Pea Patch Policy Proposal

I ran into Redmond's mayor, Rosemarie Ives, and her husband at the annual Derby Days event earlier this month. She and her husband had just returned from a trip to Boston where they took a “wonderful walk through the Fenway gardens.“ They couldn't say enough good things about the public gardens. I echo that sentiment.

 

I recently proposed that the Redmond Planning Commission consider adding the following policy to the Parks and Recreaton chapter of our Comprehensive Plan:

  • Develop and administer a seasonal pea patch for the non-commercial use, enjoyment, and edification of the residents of Redmond, especially in areas such as the Downtown and Overlake neighborhoods where a majority of homes have little or no garden space.

Gardening is a recreational activity. In the context of a public pea patch however, it becomes something much more. Pea patch gardening is a social, educational, and cultural institution whose value transcends generations and enriches gardeners as well as passers-by in countless ways.

<story>Several years ago, a father and his seven or eight year old son walked by my Pea Patch at Marymoor Park. The father asked me a question about some plant and the boy, standing between us, bent down, picked my largest and ripest strawberry, and at it with satisfaction.

His father snapped, "Johnny, you know better than to eat someone else's strawberries without asking. Now tell this gentleman you're sorry."

The boy looked at me beseechingly and said, "I'm sorry, mister. I didn't know... My a daddy told me this was a public garden."  

I explained that, "It is a public garden but my strawberries are private unless I choose to share them. I'll tell you what, since you're such a nice, polite young man, you can pick strawberries from my garden anytime. But," I warned, "you have to get up really early in the morning to beat the slugs to the biggest and sweetest ones". I added that he could grow his own strawberries in his own garden if his dad didn't mind.
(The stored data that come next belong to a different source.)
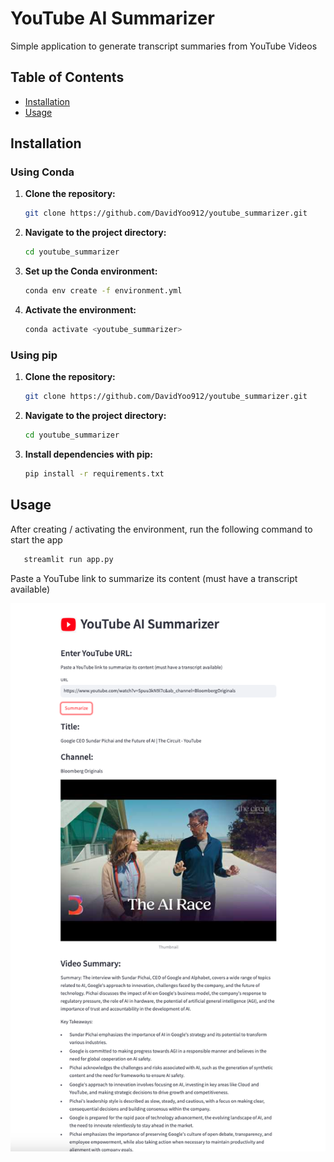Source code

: # YouTube AI Summarizer

Simple application to generate transcript summaries from YouTube Videos 

## Table of Contents

- [Installation](#installation)
- [Usage](#usage)

## Installation

### Using Conda

1. **Clone the repository:**
   ```bash
   git clone https://github.com/DavidYoo912/youtube_summarizer.git
   ```

2. **Navigate to the project directory:**
   ```bash
   cd youtube_summarizer
   ```

3. **Set up the Conda environment:**
   ```bash
   conda env create -f environment.yml
   ```

4. **Activate the environment:**
   ```bash
   conda activate <youtube_summarizer>
   ```

### Using pip

1. **Clone the repository:**
   ```bash
   git clone https://github.com/DavidYoo912/youtube_summarizer.git
   ```

2. **Navigate to the project directory:**
   ```bash
   cd youtube_summarizer
   ```

3. **Install dependencies with pip:**
   ```bash
   pip install -r requirements.txt
   ```

## Usage

After creating / activating the environment, run the following command to start the app 

```bash
   streamlit run app.py
   ```

Paste a YouTube link to summarize its content (must have a transcript available)

![Example Usage](usage_example.png)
The next growing season, I saw the boy and his father again. The father rolled a wheel barrow past me and said with a sideways smile, "Johnny wanted to grow his own strawberries this year. Thank you." </story>

A pea patch is and should be accessible to as many people as possible. No pea patch should be walled-off or "private". I believe that the best place in Redmond for a pea patch would be somewhere between or on the current City Hall site and the Sammamish River trail.  Why?  Because the site is central, sunny, has ample traffic, great sun and soil (I assume), plentiful water, and is only blocks from the greatest number of condominium and town house residents in the city.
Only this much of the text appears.